Then the mystery for Corsi became how Abedin was sending emails from one account to the other.
“If Huma went to all this trouble to offload all these emails that I know about … then she probably didn’t use a State Department device. She probably used somebody else’s device,” Corsi said.
Enter Anthony Weiner, the disgraced former New York congressman, who is Abedin’s estranged husband, although they were still together during Clinton’s years at the State Department.
“It was really the FBI and the New York Police Department that decided to go knock on Weiner’s door with a search warrant,” Corsi said. “Once they found the computer and the emails, they knew they had a case. This way, they didn’t have to go get permission, which they never would have been given by (FBI Director James) Comey or (Attorney General) Loretta Lynch, to continue investigating the Clinton emails.”
Corsi said there should be no doubt as to the criminality of Abedin and Clinton offloading emails onto Abedin’s Yahoo account.
“That’s obviously a major felony in violation of federal security laws for handling classified information,” he said. “You can’t do that.”
And why couldn’t they do that?
“The rules for handling classified materials is you’ve got to handle them on secured channels. You can’t let them go on an insecure channel,” Corsi said. “Clearly, sending these emails to Yahoo.com – and we know some of them had classified material because they’ve been marked classified – is a violation of the law, and it doesn’t require intent.”
He said Clinton and Abedin could have avoided this entire scandal by establishing secure government accounts and not sending any of it to private accounts.
“This was such an obvious violation of law, and perhaps leading to an espionage case or a treason case, that when presented to Comey, he really had no alternative than to go forward,” Corsi said.
He said the key to this story getting legs is the NYPD involvement in investigating Anthony Weiner’s alleged sexting of underage girls.
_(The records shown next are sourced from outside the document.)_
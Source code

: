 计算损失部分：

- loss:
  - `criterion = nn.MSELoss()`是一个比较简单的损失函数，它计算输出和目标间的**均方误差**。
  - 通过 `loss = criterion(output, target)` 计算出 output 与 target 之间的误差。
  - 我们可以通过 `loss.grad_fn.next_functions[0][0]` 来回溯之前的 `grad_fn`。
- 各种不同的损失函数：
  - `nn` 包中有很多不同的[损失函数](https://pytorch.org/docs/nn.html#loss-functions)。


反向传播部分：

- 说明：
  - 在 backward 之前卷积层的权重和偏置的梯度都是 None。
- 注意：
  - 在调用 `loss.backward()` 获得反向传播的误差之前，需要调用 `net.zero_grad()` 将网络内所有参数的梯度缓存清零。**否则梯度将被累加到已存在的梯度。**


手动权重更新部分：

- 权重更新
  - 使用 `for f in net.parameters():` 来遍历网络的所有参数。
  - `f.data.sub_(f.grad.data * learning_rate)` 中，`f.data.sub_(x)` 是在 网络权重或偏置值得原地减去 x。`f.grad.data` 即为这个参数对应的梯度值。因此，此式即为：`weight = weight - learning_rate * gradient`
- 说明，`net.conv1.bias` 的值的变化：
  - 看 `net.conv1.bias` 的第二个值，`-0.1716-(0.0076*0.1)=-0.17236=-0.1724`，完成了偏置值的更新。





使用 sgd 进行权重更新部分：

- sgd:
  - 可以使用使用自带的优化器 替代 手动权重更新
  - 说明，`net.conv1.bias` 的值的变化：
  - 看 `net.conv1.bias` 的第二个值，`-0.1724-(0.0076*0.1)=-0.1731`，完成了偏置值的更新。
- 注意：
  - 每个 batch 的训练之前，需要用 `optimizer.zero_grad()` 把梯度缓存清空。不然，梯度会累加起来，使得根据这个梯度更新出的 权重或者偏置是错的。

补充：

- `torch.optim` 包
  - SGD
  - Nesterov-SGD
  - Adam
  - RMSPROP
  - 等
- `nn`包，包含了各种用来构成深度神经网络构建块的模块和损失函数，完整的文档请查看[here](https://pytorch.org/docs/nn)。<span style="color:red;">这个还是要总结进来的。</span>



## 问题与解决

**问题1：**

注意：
“With the NYPD in on it, in addition to the Department of Justice in New York, there’s no way to contain the case by saying you’re not allowed to pursue it from the FBI’s point of view. The New York Police Department said, ‘Well, we’ll pursue it,'” Corsi said.
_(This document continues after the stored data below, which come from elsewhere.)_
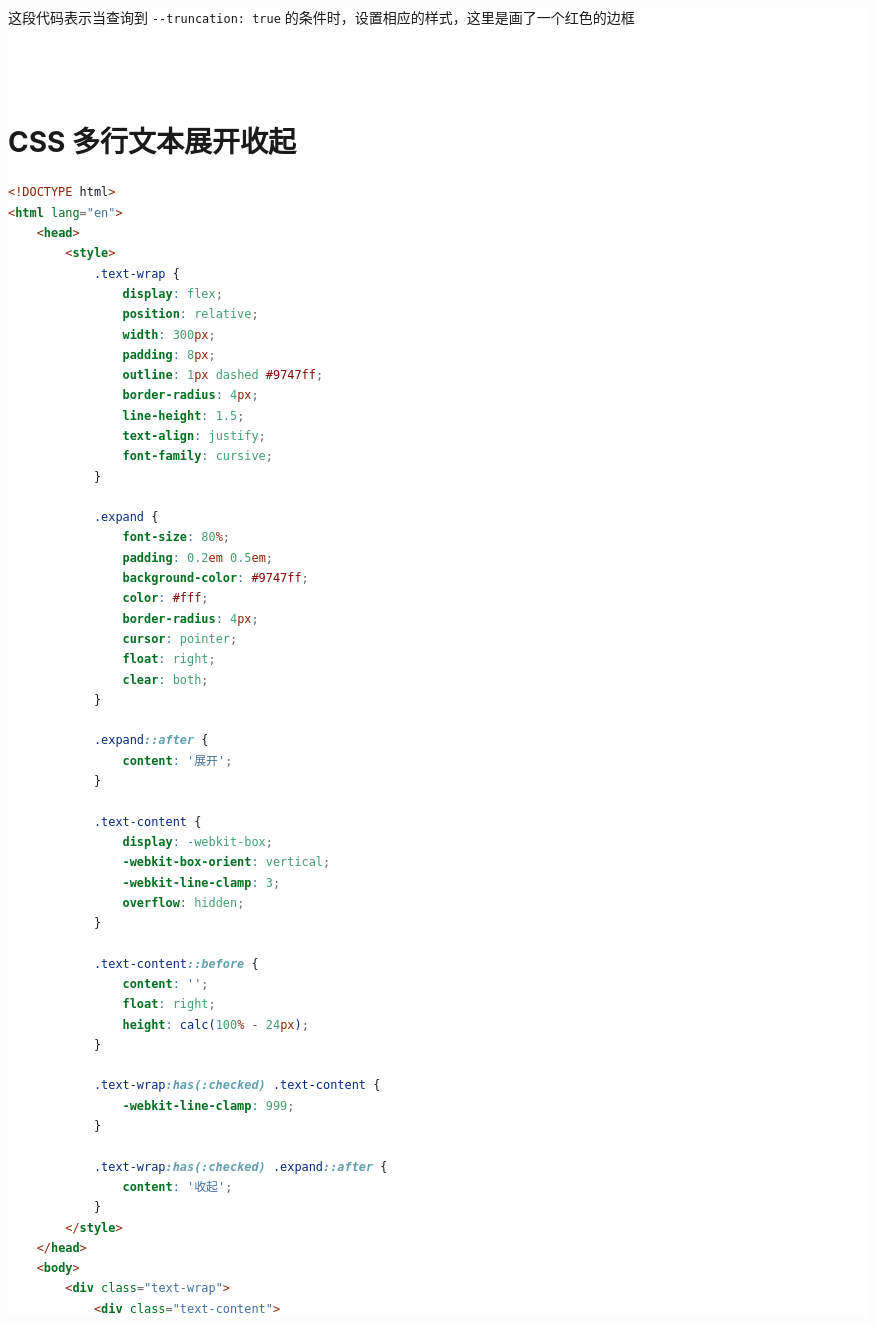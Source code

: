 这段代码表示当查询到 `--truncation: true` 的条件时，设置相应的样式，这里是画了一个红色的边框

<br><br>

# CSS 多行文本展开收起

```html
<!DOCTYPE html>
<html lang="en">
    <head>
        <style>
            .text-wrap {
                display: flex;
                position: relative;
                width: 300px;
                padding: 8px;
                outline: 1px dashed #9747ff;
                border-radius: 4px;
                line-height: 1.5;
                text-align: justify;
                font-family: cursive;
            }

            .expand {
                font-size: 80%;
                padding: 0.2em 0.5em;
                background-color: #9747ff;
                color: #fff;
                border-radius: 4px;
                cursor: pointer;
                float: right;
                clear: both;
            }

            .expand::after {
                content: '展开';
            }

            .text-content {
                display: -webkit-box;
                -webkit-box-orient: vertical;
                -webkit-line-clamp: 3;
                overflow: hidden;
            }

            .text-content::before {
                content: '';
                float: right;
                height: calc(100% - 24px);
            }

            .text-wrap:has(:checked) .text-content {
                -webkit-line-clamp: 999;
            }

            .text-wrap:has(:checked) .expand::after {
                content: '收起';
            }
        </style>
    </head>
    <body>
        <div class="text-wrap">
            <div class="text-content">
```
Corsi believes this story is about to explode, as he believes Clinton and Abedin moved all the emails in preparation for a pay-to-play scheme for access to her emails.
In addition, a Tuesday release from WikiLeaks shows a March 3, 2015, email from Clinton campaign chairman John Podesta to former Clinton State Department Chief of Staff Cheryl Mills urging a quick dispatching of unidentified emails.
“On another matter … and not to sound like Lanny, but we are going to have to dump all those emails so better to do so sooner than later,” wrote Podesta.
“This is a crime scheme that stinks,” Corsi said. “I think this WikiLeaks and this cache of 600,000 emails from the State Department, plus the other documentation we’ve gotten over time, I think this is going to be the biggest scandal in U.S. history, and it’s just about to break.”